>>>

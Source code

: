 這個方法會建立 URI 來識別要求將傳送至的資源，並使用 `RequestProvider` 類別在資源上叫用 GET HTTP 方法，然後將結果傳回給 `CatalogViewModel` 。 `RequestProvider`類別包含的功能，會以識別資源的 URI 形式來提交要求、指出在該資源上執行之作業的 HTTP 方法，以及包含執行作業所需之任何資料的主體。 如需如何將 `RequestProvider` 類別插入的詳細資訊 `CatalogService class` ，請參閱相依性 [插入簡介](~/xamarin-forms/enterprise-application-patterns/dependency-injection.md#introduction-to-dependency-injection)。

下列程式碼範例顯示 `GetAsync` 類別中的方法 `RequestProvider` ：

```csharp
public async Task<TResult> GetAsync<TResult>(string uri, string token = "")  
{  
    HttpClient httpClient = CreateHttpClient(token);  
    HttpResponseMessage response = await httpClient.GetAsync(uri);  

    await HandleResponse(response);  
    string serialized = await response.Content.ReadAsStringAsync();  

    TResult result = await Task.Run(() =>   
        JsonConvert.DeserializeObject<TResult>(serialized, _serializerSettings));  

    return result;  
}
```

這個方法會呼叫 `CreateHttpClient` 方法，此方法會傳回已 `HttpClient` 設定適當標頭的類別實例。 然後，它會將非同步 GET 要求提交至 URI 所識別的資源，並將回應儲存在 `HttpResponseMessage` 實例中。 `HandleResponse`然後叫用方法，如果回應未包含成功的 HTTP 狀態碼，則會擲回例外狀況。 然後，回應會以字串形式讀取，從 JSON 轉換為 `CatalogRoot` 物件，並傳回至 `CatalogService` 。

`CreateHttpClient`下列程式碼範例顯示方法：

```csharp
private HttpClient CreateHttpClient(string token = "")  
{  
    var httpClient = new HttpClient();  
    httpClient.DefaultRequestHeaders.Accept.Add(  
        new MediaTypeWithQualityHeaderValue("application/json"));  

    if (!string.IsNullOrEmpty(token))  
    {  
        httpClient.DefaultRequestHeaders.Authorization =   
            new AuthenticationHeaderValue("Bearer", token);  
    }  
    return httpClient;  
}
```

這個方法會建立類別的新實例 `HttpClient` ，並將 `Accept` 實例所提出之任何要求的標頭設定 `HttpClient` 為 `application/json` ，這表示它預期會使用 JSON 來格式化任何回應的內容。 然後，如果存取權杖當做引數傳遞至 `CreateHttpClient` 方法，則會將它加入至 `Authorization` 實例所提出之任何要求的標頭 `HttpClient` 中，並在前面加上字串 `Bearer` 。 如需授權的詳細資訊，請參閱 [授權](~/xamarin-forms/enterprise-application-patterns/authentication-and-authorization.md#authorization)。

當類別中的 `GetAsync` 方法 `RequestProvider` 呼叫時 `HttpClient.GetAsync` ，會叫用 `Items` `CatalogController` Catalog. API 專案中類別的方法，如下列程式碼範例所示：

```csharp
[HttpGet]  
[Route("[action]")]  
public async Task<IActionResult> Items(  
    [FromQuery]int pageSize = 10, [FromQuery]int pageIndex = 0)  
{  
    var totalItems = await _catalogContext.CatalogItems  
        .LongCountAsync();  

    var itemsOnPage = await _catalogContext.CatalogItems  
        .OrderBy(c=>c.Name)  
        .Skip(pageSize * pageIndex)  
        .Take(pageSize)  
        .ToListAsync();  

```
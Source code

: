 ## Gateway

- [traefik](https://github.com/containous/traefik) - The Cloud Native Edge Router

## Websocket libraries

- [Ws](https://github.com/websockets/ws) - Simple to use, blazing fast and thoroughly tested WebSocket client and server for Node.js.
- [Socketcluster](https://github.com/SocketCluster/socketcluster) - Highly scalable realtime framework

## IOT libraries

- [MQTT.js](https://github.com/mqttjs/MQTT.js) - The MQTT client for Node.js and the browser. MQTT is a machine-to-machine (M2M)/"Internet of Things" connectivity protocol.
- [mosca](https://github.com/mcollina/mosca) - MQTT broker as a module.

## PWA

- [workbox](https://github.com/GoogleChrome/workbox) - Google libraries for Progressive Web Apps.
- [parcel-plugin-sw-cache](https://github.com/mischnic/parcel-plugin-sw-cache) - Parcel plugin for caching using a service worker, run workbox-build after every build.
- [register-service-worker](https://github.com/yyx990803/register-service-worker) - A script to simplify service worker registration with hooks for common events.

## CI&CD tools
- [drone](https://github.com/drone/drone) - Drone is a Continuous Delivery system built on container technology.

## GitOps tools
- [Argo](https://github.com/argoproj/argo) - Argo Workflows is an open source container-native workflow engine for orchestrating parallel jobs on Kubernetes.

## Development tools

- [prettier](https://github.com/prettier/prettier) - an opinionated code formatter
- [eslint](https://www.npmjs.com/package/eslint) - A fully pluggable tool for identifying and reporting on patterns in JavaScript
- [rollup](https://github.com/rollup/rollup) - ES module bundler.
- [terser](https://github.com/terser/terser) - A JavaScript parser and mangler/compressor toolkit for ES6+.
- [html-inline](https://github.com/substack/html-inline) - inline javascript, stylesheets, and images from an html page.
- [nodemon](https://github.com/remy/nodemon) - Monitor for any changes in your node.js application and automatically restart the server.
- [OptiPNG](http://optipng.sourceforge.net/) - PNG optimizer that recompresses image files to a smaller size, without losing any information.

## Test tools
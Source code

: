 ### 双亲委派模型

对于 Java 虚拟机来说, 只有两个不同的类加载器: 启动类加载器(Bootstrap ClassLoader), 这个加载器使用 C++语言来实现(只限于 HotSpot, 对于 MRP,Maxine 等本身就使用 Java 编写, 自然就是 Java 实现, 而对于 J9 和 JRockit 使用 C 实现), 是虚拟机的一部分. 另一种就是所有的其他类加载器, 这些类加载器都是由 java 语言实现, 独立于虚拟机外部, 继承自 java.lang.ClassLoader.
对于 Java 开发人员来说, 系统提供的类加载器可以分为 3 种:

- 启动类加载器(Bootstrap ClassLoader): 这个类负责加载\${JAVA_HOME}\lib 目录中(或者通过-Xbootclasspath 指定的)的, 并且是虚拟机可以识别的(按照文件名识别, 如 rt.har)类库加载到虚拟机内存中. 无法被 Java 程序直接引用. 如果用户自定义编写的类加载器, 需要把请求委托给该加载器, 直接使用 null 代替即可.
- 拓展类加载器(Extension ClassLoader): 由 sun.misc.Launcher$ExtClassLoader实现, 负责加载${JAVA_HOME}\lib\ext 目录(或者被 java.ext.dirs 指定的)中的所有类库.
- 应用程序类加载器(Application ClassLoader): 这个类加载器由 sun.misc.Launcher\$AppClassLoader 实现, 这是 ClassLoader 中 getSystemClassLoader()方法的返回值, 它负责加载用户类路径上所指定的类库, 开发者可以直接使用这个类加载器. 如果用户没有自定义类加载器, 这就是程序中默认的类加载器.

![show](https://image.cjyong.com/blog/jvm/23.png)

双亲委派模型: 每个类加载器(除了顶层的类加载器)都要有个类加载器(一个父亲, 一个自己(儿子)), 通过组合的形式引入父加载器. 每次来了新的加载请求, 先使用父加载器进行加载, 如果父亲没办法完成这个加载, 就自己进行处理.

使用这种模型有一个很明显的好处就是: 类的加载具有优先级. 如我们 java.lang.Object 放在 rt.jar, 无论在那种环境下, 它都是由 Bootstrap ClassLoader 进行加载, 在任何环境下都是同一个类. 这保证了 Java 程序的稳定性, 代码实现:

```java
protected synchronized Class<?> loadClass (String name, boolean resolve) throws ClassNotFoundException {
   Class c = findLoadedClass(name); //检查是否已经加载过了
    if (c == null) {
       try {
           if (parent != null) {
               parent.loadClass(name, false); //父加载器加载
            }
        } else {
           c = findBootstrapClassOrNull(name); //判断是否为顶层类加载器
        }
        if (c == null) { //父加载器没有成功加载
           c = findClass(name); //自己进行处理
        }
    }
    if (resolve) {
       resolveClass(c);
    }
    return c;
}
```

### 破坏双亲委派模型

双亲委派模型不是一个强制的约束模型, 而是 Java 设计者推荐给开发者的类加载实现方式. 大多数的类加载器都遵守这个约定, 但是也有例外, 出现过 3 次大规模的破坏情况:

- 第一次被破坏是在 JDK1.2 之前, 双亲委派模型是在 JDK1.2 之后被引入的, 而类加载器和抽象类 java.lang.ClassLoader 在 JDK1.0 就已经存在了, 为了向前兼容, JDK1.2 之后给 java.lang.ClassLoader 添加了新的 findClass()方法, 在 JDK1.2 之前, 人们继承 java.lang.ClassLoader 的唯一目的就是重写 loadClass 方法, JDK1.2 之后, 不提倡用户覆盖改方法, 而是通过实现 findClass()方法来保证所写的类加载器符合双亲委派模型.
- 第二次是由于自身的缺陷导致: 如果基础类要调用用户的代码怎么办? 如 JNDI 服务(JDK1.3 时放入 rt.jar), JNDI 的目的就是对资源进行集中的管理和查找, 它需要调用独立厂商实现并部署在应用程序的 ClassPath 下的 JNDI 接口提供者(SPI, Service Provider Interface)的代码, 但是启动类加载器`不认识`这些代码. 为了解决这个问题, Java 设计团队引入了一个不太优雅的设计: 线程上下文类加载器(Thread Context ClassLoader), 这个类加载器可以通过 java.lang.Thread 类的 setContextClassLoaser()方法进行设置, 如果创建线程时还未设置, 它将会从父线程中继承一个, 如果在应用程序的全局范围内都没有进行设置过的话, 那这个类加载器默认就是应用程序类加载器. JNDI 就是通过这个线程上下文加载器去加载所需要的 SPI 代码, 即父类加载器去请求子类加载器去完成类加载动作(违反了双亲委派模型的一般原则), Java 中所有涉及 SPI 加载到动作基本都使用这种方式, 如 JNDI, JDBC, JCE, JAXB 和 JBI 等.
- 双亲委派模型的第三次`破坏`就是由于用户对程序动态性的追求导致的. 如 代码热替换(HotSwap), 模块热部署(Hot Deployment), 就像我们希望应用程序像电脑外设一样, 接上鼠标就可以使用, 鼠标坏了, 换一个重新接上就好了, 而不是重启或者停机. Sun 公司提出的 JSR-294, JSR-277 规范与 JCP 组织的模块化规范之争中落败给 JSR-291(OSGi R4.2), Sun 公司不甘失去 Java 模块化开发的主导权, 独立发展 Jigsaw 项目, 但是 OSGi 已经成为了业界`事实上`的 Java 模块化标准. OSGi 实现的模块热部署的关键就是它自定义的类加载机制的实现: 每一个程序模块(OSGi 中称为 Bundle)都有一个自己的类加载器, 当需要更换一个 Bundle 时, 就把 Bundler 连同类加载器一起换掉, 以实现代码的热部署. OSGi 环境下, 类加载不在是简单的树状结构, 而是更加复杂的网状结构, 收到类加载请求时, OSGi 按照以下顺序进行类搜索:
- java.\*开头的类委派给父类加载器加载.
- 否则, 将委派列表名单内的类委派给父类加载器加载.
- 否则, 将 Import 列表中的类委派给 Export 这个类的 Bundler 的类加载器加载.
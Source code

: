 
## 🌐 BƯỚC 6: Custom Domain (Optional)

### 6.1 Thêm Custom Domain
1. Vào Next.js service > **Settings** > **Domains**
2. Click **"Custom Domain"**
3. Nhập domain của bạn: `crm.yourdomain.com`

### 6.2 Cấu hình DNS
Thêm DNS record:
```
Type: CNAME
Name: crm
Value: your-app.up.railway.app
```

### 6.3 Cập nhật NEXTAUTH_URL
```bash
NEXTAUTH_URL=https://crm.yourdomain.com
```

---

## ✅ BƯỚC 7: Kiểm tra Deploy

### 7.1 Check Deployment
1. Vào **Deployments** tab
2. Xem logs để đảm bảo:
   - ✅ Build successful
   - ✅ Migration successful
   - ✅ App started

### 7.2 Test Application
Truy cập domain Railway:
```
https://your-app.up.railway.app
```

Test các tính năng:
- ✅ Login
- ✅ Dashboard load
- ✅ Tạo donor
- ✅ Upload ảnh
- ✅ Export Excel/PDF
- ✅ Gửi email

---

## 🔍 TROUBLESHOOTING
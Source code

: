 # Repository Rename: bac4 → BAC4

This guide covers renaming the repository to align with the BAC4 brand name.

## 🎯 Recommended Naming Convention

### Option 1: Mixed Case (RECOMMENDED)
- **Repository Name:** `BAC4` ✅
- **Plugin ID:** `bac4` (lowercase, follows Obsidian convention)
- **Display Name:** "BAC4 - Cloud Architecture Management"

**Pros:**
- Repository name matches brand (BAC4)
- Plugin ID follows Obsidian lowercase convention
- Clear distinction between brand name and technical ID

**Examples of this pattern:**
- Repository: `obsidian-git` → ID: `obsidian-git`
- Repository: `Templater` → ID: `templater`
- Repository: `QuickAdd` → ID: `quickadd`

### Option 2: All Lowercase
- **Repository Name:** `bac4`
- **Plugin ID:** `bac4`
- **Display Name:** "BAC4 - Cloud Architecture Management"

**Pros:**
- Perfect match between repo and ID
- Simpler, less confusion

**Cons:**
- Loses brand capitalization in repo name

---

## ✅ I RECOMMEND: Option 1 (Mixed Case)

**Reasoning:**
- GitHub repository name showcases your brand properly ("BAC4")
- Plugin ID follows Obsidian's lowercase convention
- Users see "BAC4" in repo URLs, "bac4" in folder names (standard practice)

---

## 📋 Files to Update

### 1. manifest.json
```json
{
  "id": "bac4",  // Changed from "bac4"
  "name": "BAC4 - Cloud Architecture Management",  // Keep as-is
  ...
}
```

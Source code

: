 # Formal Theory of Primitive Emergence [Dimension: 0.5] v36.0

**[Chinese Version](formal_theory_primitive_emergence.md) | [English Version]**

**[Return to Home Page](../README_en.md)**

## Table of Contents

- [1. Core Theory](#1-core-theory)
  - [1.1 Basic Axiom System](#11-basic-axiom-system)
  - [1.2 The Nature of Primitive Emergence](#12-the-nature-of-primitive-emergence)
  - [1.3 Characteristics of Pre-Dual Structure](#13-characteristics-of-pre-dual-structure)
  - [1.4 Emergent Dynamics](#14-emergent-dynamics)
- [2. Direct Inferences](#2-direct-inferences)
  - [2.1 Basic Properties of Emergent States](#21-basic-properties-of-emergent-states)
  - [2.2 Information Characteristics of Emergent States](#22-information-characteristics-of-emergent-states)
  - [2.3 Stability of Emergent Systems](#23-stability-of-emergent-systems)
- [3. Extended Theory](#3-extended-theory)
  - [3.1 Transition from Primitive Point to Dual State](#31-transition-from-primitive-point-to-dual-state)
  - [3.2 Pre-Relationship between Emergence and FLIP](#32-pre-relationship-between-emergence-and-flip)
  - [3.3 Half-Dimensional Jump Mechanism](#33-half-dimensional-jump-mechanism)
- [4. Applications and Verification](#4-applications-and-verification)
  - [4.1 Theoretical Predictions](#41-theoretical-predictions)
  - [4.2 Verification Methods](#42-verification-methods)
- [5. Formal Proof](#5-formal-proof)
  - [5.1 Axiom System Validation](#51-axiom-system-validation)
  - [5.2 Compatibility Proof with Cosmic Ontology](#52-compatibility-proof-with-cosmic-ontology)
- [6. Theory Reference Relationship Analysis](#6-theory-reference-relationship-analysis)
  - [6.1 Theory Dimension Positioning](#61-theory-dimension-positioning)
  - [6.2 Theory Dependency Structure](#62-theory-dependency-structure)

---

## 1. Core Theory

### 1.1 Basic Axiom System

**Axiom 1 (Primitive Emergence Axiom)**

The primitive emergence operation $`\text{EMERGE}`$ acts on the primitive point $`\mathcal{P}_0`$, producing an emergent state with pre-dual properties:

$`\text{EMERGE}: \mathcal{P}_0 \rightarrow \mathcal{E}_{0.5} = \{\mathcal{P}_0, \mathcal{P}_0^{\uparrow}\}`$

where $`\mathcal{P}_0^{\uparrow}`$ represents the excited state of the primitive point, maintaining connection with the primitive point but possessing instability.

<<<

PROBLEM TO WORK ON » Out of the records above, pull the lines that include the word "characteristics".

RESPONSE AREA »
  - [1.3 Characteristics of Pre-Dual Structure](#13-characteristics-of-pre-dual-structure)
  - [2.2 Information Characteristics of Emergent States](#22-information-characteristics-of-emergent-states)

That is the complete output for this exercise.